La campagna di Survival International aveva costretto le autorità ad agire e nel 2018 tutti gli allevatori di bestiame e i trafficanti di legname che avevano occupato il territorio dei Kawahiva erano stati sfrattati. Ma, da allora, il processo di protezione territoriale si è fermato
Vi ricordate dei Kawahiva, la comunità indigena incontattata del Brasile? Nel 2016, il Ministero della Giustizia brasiliano aveva dichiarato la foresta ‘territorio indigeno’. Da allora, però, il processo di demarcazione dell’area è rimasto paralizzato per la feroce opposizione di molti politici e della lobby dell’agrobusiness, a denunciarlo è Survival International, l’organizzazione internazionale che da anni si batte per i diritti dei popoli indigeni.
Nel 2016 vi avevamo raccontato che dopo mesi di pressioni internazionali, il Ministero della Giustizia brasiliano aveva firmato il decreto che istituiva un’area protetta nelle terre abitate dalla tribù incontattata dei Kawahiva, per evitare che la deforestazione illegale ne mettesse a repentaglio la sopravvivenza.
Era stata proprio Survival a lanciare una campagna internazionale a difesa dei Kawahiva, una tribù che non ha contatti con il mondo esterno e la cui sopravvivenza è minacciata oltre che da taglialegna illegali, minatori, speculatori e allevatori, anche da patologie come l’influenza o il morbillo, verso le quali i Kawahiva non hanno difese immunitarie.
Purtroppo però a distanza di dieci anni dalla scoperta di questa tribù, le terre non sono ancora state pienamente protette e si ritrovano accerchiate da trafficanti di legname e accaparratori di terra. Cosa sta succedendo? Ripercorriamone insieme la storia.
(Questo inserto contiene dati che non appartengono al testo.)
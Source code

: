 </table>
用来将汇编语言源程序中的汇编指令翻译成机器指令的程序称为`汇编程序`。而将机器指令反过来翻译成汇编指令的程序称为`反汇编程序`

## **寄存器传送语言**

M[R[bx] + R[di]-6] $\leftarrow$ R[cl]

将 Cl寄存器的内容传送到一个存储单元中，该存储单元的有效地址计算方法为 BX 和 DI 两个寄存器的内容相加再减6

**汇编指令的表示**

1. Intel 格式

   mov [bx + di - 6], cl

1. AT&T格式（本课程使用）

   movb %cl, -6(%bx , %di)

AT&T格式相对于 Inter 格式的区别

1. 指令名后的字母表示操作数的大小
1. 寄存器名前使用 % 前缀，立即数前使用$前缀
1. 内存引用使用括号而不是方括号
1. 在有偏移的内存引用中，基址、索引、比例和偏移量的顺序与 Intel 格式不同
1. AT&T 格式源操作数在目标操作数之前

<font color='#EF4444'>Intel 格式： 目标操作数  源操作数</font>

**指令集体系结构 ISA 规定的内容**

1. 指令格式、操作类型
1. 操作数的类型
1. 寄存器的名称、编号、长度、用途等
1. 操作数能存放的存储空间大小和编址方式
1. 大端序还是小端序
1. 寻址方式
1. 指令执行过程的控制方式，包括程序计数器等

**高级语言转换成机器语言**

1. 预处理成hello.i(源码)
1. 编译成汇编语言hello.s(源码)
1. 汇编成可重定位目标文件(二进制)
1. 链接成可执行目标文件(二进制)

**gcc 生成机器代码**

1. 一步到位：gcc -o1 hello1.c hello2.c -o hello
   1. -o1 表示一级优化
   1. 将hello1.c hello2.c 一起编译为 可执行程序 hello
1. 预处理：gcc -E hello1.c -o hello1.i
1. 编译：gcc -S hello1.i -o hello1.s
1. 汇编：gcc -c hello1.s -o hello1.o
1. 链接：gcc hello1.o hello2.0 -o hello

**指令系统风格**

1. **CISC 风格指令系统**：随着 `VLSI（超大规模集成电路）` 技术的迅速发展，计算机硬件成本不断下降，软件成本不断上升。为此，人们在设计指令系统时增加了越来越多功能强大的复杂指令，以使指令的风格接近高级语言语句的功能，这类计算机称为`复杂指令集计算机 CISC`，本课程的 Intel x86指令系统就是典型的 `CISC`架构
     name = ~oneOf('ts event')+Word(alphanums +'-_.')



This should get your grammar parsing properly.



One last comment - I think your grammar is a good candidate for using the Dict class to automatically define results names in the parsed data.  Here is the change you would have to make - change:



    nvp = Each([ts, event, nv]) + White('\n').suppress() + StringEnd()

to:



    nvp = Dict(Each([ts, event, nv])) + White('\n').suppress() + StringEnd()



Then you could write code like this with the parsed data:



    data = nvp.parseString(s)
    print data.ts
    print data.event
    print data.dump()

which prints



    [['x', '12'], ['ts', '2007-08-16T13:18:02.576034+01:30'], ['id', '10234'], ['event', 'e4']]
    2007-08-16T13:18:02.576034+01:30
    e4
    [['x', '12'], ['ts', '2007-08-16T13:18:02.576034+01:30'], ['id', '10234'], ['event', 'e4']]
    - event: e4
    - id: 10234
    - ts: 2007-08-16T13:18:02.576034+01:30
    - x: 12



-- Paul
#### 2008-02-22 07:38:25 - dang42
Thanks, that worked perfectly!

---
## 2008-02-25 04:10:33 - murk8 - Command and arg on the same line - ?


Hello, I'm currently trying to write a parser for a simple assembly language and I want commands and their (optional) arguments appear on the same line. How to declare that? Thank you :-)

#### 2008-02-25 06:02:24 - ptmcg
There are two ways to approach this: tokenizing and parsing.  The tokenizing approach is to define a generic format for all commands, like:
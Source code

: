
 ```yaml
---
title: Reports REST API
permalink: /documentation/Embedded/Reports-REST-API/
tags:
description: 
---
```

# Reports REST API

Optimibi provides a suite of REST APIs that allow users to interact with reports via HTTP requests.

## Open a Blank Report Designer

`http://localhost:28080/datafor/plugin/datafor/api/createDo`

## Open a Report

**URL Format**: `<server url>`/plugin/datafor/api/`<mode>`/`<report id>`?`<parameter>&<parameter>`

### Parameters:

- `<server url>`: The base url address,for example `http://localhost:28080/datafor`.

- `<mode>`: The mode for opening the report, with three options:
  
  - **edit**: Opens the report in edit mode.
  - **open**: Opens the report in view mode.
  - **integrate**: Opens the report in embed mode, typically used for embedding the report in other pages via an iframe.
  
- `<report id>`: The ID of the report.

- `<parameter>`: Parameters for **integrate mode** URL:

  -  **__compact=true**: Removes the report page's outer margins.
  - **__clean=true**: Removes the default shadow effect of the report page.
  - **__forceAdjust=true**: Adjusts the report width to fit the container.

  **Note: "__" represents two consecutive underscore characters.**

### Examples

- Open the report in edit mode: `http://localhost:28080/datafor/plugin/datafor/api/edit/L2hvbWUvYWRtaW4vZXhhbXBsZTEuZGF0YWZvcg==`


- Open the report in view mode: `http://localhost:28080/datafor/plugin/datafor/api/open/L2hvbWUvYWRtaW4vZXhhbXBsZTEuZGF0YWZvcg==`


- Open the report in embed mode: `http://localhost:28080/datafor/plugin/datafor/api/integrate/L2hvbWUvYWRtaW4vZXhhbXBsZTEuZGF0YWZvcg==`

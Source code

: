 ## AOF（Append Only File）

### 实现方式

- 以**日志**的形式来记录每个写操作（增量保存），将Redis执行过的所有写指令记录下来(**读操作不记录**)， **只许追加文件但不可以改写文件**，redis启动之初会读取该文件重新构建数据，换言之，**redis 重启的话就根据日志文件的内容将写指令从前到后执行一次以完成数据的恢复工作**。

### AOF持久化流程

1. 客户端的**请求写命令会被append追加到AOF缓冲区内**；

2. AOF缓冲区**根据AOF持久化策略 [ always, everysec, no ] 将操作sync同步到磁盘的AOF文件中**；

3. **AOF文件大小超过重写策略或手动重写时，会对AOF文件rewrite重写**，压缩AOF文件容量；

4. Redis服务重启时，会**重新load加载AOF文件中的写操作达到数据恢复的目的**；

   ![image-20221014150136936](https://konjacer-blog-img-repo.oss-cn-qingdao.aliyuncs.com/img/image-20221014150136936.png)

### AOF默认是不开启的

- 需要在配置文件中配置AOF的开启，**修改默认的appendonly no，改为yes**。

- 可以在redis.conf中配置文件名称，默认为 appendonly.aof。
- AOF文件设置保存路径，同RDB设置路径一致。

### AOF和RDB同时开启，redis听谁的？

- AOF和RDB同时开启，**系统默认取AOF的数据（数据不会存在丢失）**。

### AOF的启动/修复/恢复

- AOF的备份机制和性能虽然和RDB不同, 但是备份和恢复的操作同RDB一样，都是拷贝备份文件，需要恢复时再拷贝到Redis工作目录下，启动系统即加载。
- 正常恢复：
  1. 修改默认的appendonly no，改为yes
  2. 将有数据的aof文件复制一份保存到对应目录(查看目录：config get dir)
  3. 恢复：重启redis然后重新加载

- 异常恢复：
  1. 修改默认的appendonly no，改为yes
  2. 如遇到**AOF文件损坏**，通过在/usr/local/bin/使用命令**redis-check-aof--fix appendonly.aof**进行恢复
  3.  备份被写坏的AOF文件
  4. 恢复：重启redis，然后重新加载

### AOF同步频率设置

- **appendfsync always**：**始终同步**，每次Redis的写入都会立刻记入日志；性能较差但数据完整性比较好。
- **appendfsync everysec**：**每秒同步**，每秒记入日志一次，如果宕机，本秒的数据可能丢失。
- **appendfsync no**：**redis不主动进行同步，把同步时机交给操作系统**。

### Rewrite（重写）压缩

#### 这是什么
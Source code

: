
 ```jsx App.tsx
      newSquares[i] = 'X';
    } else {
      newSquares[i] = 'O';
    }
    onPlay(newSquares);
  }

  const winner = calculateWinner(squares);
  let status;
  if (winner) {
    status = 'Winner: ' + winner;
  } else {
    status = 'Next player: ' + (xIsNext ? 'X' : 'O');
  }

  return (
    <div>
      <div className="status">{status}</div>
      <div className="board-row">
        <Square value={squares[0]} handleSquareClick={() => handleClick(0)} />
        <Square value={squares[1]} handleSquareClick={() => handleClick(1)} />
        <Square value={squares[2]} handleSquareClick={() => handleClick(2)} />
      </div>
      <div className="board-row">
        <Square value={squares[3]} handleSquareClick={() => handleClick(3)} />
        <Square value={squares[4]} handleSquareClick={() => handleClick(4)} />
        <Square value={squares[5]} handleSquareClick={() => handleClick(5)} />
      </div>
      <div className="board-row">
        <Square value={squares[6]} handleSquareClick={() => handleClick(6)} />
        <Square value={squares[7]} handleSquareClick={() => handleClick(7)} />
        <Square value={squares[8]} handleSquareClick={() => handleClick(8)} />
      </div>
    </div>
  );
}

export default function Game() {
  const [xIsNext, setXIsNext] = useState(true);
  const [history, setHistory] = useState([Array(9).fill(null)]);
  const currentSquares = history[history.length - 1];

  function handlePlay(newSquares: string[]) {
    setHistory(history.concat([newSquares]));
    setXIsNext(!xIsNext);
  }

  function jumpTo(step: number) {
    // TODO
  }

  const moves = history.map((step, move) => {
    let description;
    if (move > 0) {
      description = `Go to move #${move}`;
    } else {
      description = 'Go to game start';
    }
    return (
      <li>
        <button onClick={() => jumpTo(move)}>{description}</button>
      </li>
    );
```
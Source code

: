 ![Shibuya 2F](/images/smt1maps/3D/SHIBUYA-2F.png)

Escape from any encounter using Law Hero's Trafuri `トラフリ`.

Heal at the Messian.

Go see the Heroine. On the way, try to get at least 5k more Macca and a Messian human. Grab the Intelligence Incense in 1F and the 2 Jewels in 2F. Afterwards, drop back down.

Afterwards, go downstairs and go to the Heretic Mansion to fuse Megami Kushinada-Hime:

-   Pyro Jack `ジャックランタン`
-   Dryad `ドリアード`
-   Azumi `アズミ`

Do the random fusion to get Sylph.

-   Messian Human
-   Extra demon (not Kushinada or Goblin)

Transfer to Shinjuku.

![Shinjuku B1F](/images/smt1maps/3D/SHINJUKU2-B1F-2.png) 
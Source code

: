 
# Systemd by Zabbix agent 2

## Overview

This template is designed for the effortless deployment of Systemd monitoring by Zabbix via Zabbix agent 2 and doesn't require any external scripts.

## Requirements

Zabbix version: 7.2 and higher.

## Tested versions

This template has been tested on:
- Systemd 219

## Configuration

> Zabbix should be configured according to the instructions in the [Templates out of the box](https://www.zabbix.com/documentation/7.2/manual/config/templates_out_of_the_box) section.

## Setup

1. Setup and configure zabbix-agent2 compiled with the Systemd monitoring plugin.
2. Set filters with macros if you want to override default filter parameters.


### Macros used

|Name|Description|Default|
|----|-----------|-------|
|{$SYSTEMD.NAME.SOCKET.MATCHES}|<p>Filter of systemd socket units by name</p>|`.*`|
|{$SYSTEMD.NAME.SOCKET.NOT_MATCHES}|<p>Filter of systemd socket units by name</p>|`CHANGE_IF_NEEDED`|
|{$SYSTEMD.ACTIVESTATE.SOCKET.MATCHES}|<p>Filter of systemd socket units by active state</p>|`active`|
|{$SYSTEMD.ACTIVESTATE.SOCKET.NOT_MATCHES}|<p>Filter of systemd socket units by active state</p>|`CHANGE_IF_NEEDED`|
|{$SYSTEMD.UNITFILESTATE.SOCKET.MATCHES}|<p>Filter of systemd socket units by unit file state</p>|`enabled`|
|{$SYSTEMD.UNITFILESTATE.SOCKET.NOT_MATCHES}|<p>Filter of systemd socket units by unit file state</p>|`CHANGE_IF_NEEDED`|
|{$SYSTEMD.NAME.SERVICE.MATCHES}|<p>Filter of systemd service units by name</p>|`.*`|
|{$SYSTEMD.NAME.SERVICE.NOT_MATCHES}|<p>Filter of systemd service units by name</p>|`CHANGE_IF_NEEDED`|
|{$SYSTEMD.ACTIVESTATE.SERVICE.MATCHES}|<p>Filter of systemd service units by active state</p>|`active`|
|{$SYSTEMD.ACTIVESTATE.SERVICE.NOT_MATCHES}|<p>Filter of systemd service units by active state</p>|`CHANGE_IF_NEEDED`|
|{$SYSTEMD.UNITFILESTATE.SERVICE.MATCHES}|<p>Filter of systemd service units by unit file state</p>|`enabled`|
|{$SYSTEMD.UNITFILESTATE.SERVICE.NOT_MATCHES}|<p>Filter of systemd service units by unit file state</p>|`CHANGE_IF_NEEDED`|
Kawahiva, tribù incontattata
Nel 2013, il Dipartimento brasiliano agli Affari Indigeni FUNAI aveva diffuso le immagini video di un incontro casuale con i Kawahiva incontattati dello stato di Mato Grosso, nel cuore dell’Amazzonia. L’attore premio Oscar Mark Ryalance aveva poi prestato la sua voce per narrare il filmato di Survival International dal titolo “Gli ultimi Kawahiva”, e richiamare l’attenzione sulla loro difficile situazione.
La campagna internazionale condotta da Survival International, al fianco degli indigeni, aveva costretto le autorità ad agire e nel 2018 tutti gli allevatori di bestiame e i trafficanti di legname che avevano occupato il territorio dei Kawahiva, erano stati sfrattati. Ma, da allora, il processo di protezione territoriale non solo si è fermato, ma è stata costruita una strada illegale a soli 2 km di distanza.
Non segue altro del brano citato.